C-peptide (connecting peptide) is a reliable marker for measuring how much natural endogenous insulin the body is producing.
“These predictors should inform patient selection and individualised care strategies to enhance surgical success,” researchers noted.
“Despite comparable diabetes remission rates between sleeve gastrectomy and gastric bypass, sleeve gastrectomy’s procedural simplicity and lower complication risk may provide a clinically advantageous risk-benefit profile.”
However, the researchers also emphasised the need for individualised, long-term follow-up strategies and an effective nutrition plan to monitor for relapse and provide early intervention when needed.
Previous studies at KHUH had indicated higher rates of nutritional deficiencies, however recent enhancements in nutritional protocols through consistent supplementation and structured follow-up have had a positive impact, and only 3.4pc of surveyed patients needed revision surgeries.
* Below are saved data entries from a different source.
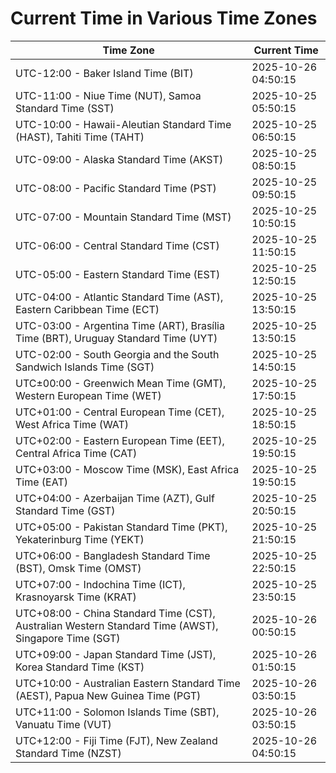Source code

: # Current Time in Various Time Zones

| Time Zone | Current Time |
|-----------|--------------|
| UTC-12:00 - Baker Island Time (BIT) | 2025-10-26 04:50:15 |
| UTC-11:00 - Niue Time (NUT), Samoa Standard Time (SST) | 2025-10-25 05:50:15 |
| UTC-10:00 - Hawaii-Aleutian Standard Time (HAST), Tahiti Time (TAHT) | 2025-10-25 06:50:15 |
| UTC-09:00 - Alaska Standard Time (AKST) | 2025-10-25 08:50:15 |
| UTC-08:00 - Pacific Standard Time (PST) | 2025-10-25 09:50:15 |
| UTC-07:00 - Mountain Standard Time (MST) | 2025-10-25 10:50:15 |
| UTC-06:00 - Central Standard Time (CST) | 2025-10-25 11:50:15 |
| UTC-05:00 - Eastern Standard Time (EST) | 2025-10-25 12:50:15 |
| UTC-04:00 - Atlantic Standard Time (AST), Eastern Caribbean Time (ECT) | 2025-10-25 13:50:15 |
| UTC-03:00 - Argentina Time (ART), Brasília Time (BRT), Uruguay Standard Time (UYT) | 2025-10-25 13:50:15 |
| UTC-02:00 - South Georgia and the South Sandwich Islands Time (SGT) | 2025-10-25 14:50:15 |
| UTC±00:00 - Greenwich Mean Time (GMT), Western European Time (WET) | 2025-10-25 17:50:15 |
| UTC+01:00 - Central European Time (CET), West Africa Time (WAT) | 2025-10-25 18:50:15 |
| UTC+02:00 - Eastern European Time (EET), Central Africa Time (CAT) | 2025-10-25 19:50:15 |
| UTC+03:00 - Moscow Time (MSK), East Africa Time (EAT) | 2025-10-25 19:50:15 |
| UTC+04:00 - Azerbaijan Time (AZT), Gulf Standard Time (GST) | 2025-10-25 20:50:15 |
| UTC+05:00 - Pakistan Standard Time (PKT), Yekaterinburg Time (YEKT) | 2025-10-25 21:50:15 |
| UTC+06:00 - Bangladesh Standard Time (BST), Omsk Time (OMST) | 2025-10-25 22:50:15 |
| UTC+07:00 - Indochina Time (ICT), Krasnoyarsk Time (KRAT) | 2025-10-25 23:50:15 |
| UTC+08:00 - China Standard Time (CST), Australian Western Standard Time (AWST), Singapore Time (SGT) | 2025-10-26 00:50:15 |
| UTC+09:00 - Japan Standard Time (JST), Korea Standard Time (KST) | 2025-10-26 01:50:15 |
| UTC+10:00 - Australian Eastern Standard Time (AEST), Papua New Guinea Time (PGT) | 2025-10-26 03:50:15 |
| UTC+11:00 - Solomon Islands Time (SBT), Vanuatu Time (VUT) | 2025-10-26 03:50:15 |
| UTC+12:00 - Fiji Time (FJT), New Zealand Standard Time (NZST) | 2025-10-26 04:50:15 |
“The significant improvements observed in vitamin B12, vitamin D, and iron-related markers highlight the role of comprehensive nutritional support in maintaining long-term health benefits following surgery,” they added.
“These findings reinforce the value of bariatric surgery as a metabolic intervention and underscore the importance of sustained, multidisciplinary follow-up to support durable outcomes.”
To support long-term metabolic health after surgery, researchers called for the establishment of a structured follow-up system, including regular appointments, integration of dedicated bariatric clinics within primary care services, and the use of electronic health records to streamline monitoring and enhance continuity of care.
They also noted that telemedicine and remote health platforms can further improve access, particularly for patients with mobility or geographic barriers.
The research team also urged hospitals and government health centres to implement coordinated care pathways, linking primary care, surgical teams, and allied health professionals, along with feedback systems to monitor outcomes.
“These strategies are critical for sustaining the benefits of bariatric surgery and minimising risks of relapse or nutritional complications,” they noted.